Simon Johnson (economist)
Simon Johnson | |
---|---|
Chief Economist of the International Monetary Fund | |
In office March 2007 – August 31, 2008 | |
President | Rodrigo Rato Dominique Strauss-Kahn |
Preceded by | Raghuram Rajan |
Succeeded by | Olivier Blanchard |
Personal details | |
Born | Sheffield, United Kingdom | January 16, 1963
Education | Abbotsholme School, Rocester Corpus Christi College, Oxford (BA) University of Manchester (MA) Massachusetts Institute of Technology (PhD) |
Academic background | |
Thesis | Inflation, intermediation, and economic activity (1989) |
Doctoral advisor | Rudiger Dornbusch |
Academic career | |
Field | Political economy Development economics |
Awards | Nobel Memorial Prize in Economic Sciences (2024) |
Information at IDEAS / RePEc | |
Simon H. Johnson (born January 16, 1963)[1] is a British-American economist who has served as the Ronald A. Kurtz Professor of Entrepreneurship at the MIT Sloan School of Management since 2004.[2][3] He also served as a senior fellow at the Peterson Institute for International Economics from 2008 to 2019.[2][4] Before moving to MIT, he taught at Duke University's Fuqua School of Business from 1991 to 1997.[2][5][6] From March 2007 through the end of August 2008, he served as Chief Economist of the International Monetary Fund.[7]
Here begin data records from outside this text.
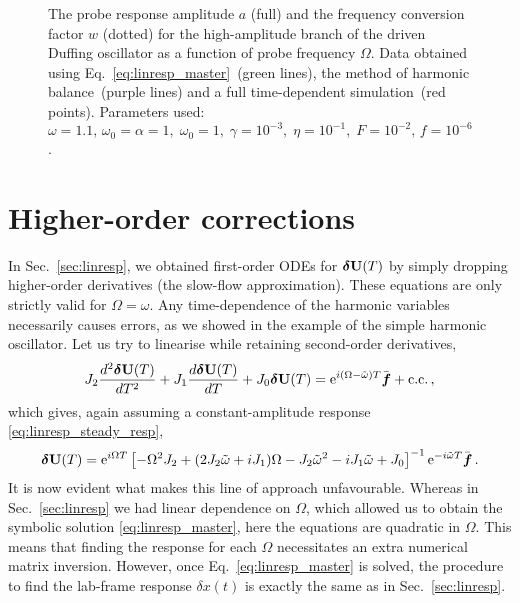 \begin{figure} [h!]
	\centering
	
	\vspace*{-3mm}
	\caption{The probe response amplitude $a$ (full) and the frequency conversion factor $w$ (dotted) for the high-amplitude branch of the driven Duffing oscillator as a function of probe frequency $\Omega$. Data obtained using Eq.~\eqref{eq:linresp_master}~(green lines), the method of harmonic balance~(purple lines) and a full time-dependent simulation~(red points). Parameters used: $\omega=1.1,\,\omega_0 = \alpha = 1, \; \omega_0 = 1, \; \gamma = 10^{-3} , \; \eta = 10^{-1},\; F = 10^{-2},\,f = 10^{-6}$.}
	
	\label{fig:linresp_Duffing_bench} 
\end{figure}

\section{Higher-order corrections} \label{sec:noisecorr}

In Sec.~\ref{sec:linresp}, we obtained first-order ODEs for $\boldsymbol{\delta} \vb{U}(T)$ by simply dropping higher-order derivatives (the slow-flow approximation). These equations are only strictly valid for $\Omega=\omega$. Any time-dependence of the harmonic variables necessarily causes errors, as we showed in the example of the simple harmonic oscillator. Let us try to linearise while retaining second-order derivatives,
\begin{equation}
J_2 \frac{d^2 \boldsymbol{\delta} \vb{U}(T)}{dT^2} + J_1 \frac{d \boldsymbol{\delta} \vb{U}(T)}{d T} + J_0 \boldsymbol{\delta} \vb{U}(T) = {\rm e}^{i (\Omega - \tilde{\omega}) T} \bar{\boldsymbol{f}} + \text{c.c.}\,,
\end{equation}
which gives, again assuming a constant-amplitude response \eqref{eq:linresp_steady_resp},
\begin{equation} \label{eq:respcorr_master}
\boldsymbol{\delta} \vb{U}(T) = {\rm e}^{i \Omega T} \left[ -\Omega^2 J_2 + (2 J_2 \tilde{\omega} + i J_1) \Omega - J_2 \tilde{\omega}^2 - i J_1 \tilde{\omega} + J_0 \right]^{-1} {\rm e}^{-i \tilde{\omega} T } \bar{\boldsymbol{f}} \,.
\end{equation}
It is now evident what makes this line of approach unfavourable. Whereas in Sec.~\ref{sec:linresp} we had linear dependence on $\Omega$, which allowed us to obtain the symbolic solution \eqref{eq:linresp_master}, here the equations are quadratic in $\Omega$. This means that finding the response for each $\Omega$ necessitates an extra numerical matrix inversion. However, once Eq.~\eqref{eq:linresp_master} is solved, the procedure to find the lab-frame response $\delta x(t)$ is exactly the same as in Sec.~\ref{sec:linresp}. %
In 2024, Johnson, Daron Acemoglu, and James A. Robinson were awarded the Nobel Memorial Prize in Economic Sciences for their comparative studies in prosperity between nations.[8]
Education
[edit]Born in 1963 in Sheffield, Johnson attended Abbotsholme School in Rocester and then went onto read PPE at Corpus Christi College, Oxford, graduating in 1984.[2][9][10] He then received an MA in economics (with distinction) from the University of Manchester in 1986.[2][11] He went on to doctoral study at the Massachusetts Institute of Technology, where he was advised by Rudiger Dornbusch and received a PhD in economics in 1989, writing a dissertation entitled Inflation, intermediation, and economic activity.[12]
Career
[edit]From 1989 to 1991, Johnson was a junior scholar at Harvard University, where he was a member of the Harvard Academy for International and Area Studies and a fellow of its Russian Research Center.[2] From 1991 to 1997, he taught at the Fuqua School of Business at Duke University, where he was an assistant professor till 1995, and an associate professor till 1997; he also directed its Center for Manager Development in St Petersburg, Russia from 1993 to 1995.[2] He joined the faculty of MIT in 1997, and was tenured in 2002.[2] At MIT, he is a research affiliate at Blueprint Labs, co-directs MIT’s Shaping the Future of Work Initiative, and heads its Global Economics and Management Group.[2]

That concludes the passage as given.